Abstract
This contribution presents the results of investigations on the reliability of techniques based on the Structure from Motion approach used for 3D digitizations of build heritage. In particular, we tested the performances of different SfM technologies within an architectural survey context and we developed a procedure with the purpose of easing the work of surveyors called to restore digital representations of artifacts at different scales of complexity. The restored 3D models were compared among each other and with a gold standard acquisition. These analysis led to qualitative and quantitative evaluations and to considerations on times and skills required by all tested technologies. In this work strengths and weaknesses are highlighted and the integration of different technologies is presented, as it represents the best solution in many and recurrent multi-scalar contexts.
TopBackground
One of the most important consequences of the widespread use of range-based technologies in the Cultural Heritage field is the possibility to easily and quickly acquire huge amount of 3D information which can be used for different purposes that can change through time. These possibilities are actually modifying the expectations of users called to collect information about sites and artifacts, since they are widening the need to acquire complex and versatile data to be used in different contexts and for different communication aims.
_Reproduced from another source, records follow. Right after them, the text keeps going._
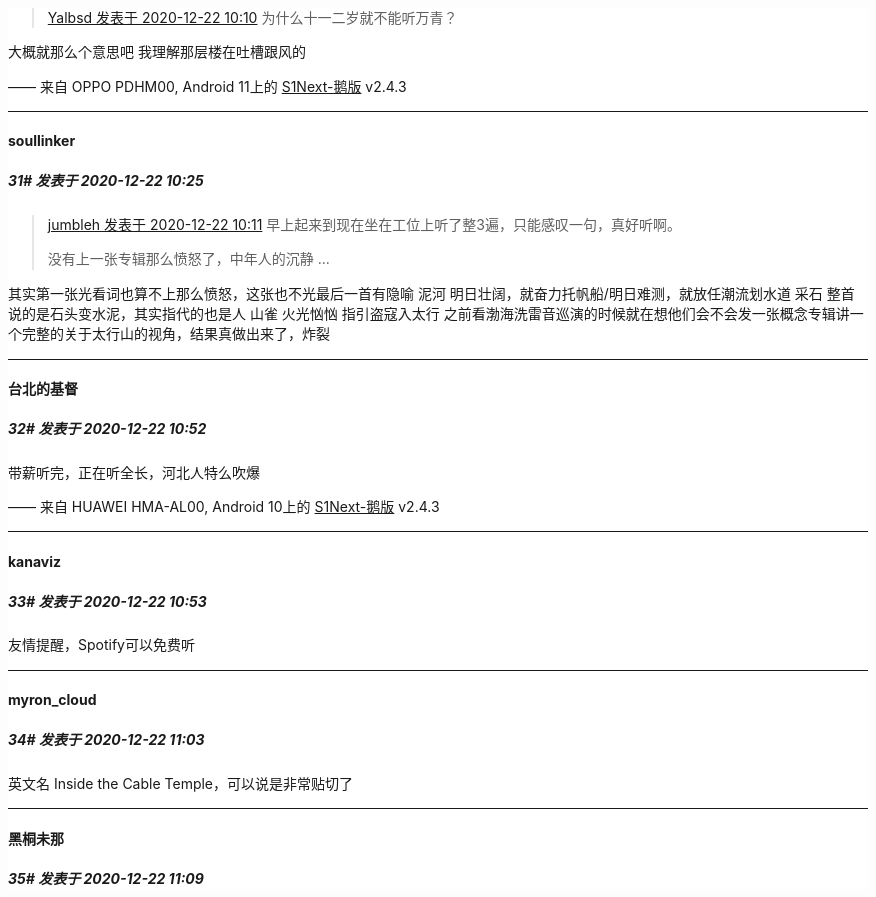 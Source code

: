 
<blockquote><a href="httphttps://bbs.saraba1st.com/2b/forum.php?mod=redirect&amp;goto=findpost&amp;pid=49804624&amp;ptid=1978904" target="_blank">Yalbsd 发表于 2020-12-22 10:10</a>
为什么十一二岁就不能听万青？</blockquote>
大概就那么个意思吧 我理解那层楼在吐槽跟风的

—— 来自 OPPO PDHM00, Android 11上的 [S1Next-鹅版](https://github.com/ykrank/S1-Next/releases) v2.4.3


-----

####  soullinker  
##### 31#       发表于 2020-12-22 10:25


<blockquote><a href="httphttps://bbs.saraba1st.com/2b/forum.php?mod=redirect&amp;goto=findpost&amp;pid=49804645&amp;ptid=1978904" target="_blank">jumbleh 发表于 2020-12-22 10:11</a>
早上起来到现在坐在工位上听了整3遍，只能感叹一句，真好听啊。

没有上一张专辑那么愤怒了，中年人的沉静 ...</blockquote>
其实第一张光看词也算不上那么愤怒，这张也不光最后一首有隐喻
泥河 明日壮阔，就奋力托帆船/明日难测，就放任潮流划水道
采石 整首说的是石头变水泥，其实指代的也是人
山雀 火光忷忷 指引盗寇入太行
之前看渤海洗雷音巡演的时候就在想他们会不会发一张概念专辑讲一个完整的关于太行山的视角，结果真做出来了，炸裂


-----

####  台北的基督  
##### 32#       发表于 2020-12-22 10:52


带薪听完，正在听全长，河北人特么吹爆

—— 来自 HUAWEI HMA-AL00, Android 10上的 [S1Next-鹅版](https://github.com/ykrank/S1-Next/releases) v2.4.3


-----

####  kanaviz  
##### 33#       发表于 2020-12-22 10:53


友情提醒，Spotify可以免费听


-----

####  myron_cloud  
##### 34#       发表于 2020-12-22 11:03


英文名 Inside the Cable Temple，可以说是非常贴切了


-----

####  黑桐未那  
##### 35#       发表于 2020-12-22 11:09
Despite these achievements, range sensors are still very expensive, need expertise and present persistent bottlenecks both in the reverse modeling process and in time consuming that often limit the possibilities of their widespread use.
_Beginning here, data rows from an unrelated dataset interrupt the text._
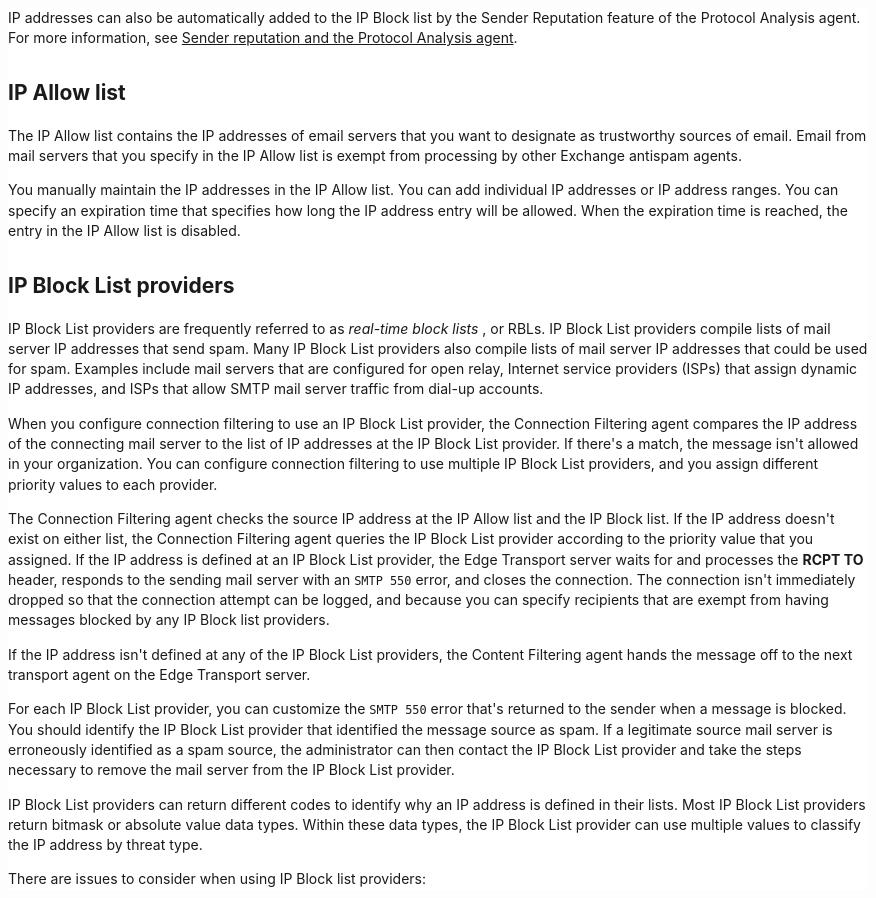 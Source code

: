 IP addresses can also be automatically added to the IP Block list by the Sender Reputation feature of the Protocol Analysis agent. For more information, see [Sender reputation and the Protocol Analysis agent](sender-reputation.md).
  
## IP Allow list
<a name="AllowList"> </a>

The IP Allow list contains the IP addresses of email servers that you want to designate as trustworthy sources of email. Email from mail servers that you specify in the IP Allow list is exempt from processing by other Exchange antispam agents.
  
You manually maintain the IP addresses in the IP Allow list. You can add individual IP addresses or IP address ranges. You can specify an expiration time that specifies how long the IP address entry will be allowed. When the expiration time is reached, the entry in the IP Allow list is disabled.
  
## IP Block List providers
<a name="BlockListProviders"> </a>

IP Block List providers are frequently referred to as  *real-time block lists*  , or RBLs. IP Block List providers compile lists of mail server IP addresses that send spam. Many IP Block List providers also compile lists of mail server IP addresses that could be used for spam. Examples include mail servers that are configured for open relay, Internet service providers (ISPs) that assign dynamic IP addresses, and ISPs that allow SMTP mail server traffic from dial-up accounts. 
  
When you configure connection filtering to use an IP Block List provider, the Connection Filtering agent compares the IP address of the connecting mail server to the list of IP addresses at the IP Block List provider. If there's a match, the message isn't allowed in your organization. You can configure connection filtering to use multiple IP Block List providers, and you assign different priority values to each provider.
  
The Connection Filtering agent checks the source IP address at the IP Allow list and the IP Block list. If the IP address doesn't exist on either list, the Connection Filtering agent queries the IP Block List provider according to the priority value that you assigned. If the IP address is defined at an IP Block List provider, the Edge Transport server waits for and processes the **RCPT TO** header, responds to the sending mail server with an  `SMTP 550` error, and closes the connection. The connection isn't immediately dropped so that the connection attempt can be logged, and because you can specify recipients that are exempt from having messages blocked by any IP Block list providers. 
  
If the IP address isn't defined at any of the IP Block List providers, the Content Filtering agent hands the message off to the next transport agent on the Edge Transport server.
  
For each IP Block List provider, you can customize the  `SMTP 550` error that's returned to the sender when a message is blocked. You should identify the IP Block List provider that identified the message source as spam. If a legitimate source mail server is erroneously identified as a spam source, the administrator can then contact the IP Block List provider and take the steps necessary to remove the mail server from the IP Block List provider. 
  
IP Block List providers can return different codes to identify why an IP address is defined in their lists. Most IP Block List providers return bitmask or absolute value data types. Within these data types, the IP Block List provider can use multiple values to classify the IP address by threat type.
  
There are issues to consider when using IP Block list providers:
During the last decade, the developments in the high-resolution digital photogrammetry field showed that 2D images can be used as tools able to derive detailed and accurate measures, as well as to record information on the radiometric characteristics of artifacts. These achievements, together with the lowering of costs of range sensors are actually offering the possibility to widen the digitization of sites and artifacts and are also stimulating investigations on the possibilities of their integration with the purpose of optimizing both final results and the whole pipeline [Velios and Harrison 2002; Guidi et al. 2002; Böhler and Marbs 2004; El-Hakim et al. 2004; Remondino 2011; Manferdini and Remondino 2012].
Key Terms in this Chapter
Multi-Scalar: Property that allows to cross different scales of complexities of an artifact.
Integrated 3D Model: 3D model derived from the combined use of different techniques.
Reality-Based 3D Modeling: Process of 3D modeling that starts from surveyed data and ends with a 3D digital mold of the real artifact.
Optimization: Reduction of redundant and not necessary information or procedures.
Image-Based Survey Techniques: Surveying methodologies based on image acquisition from which spatial dimensions are derived.
Metric Reliability: Ability to acquire a sequence of 2D/3D measurements similar in terms of accuracy or uncertainly.
Range-Based Survey Techniques: Surveying methodologies that derive spatial information using range systems, based on different approaches like laser or pattern projection.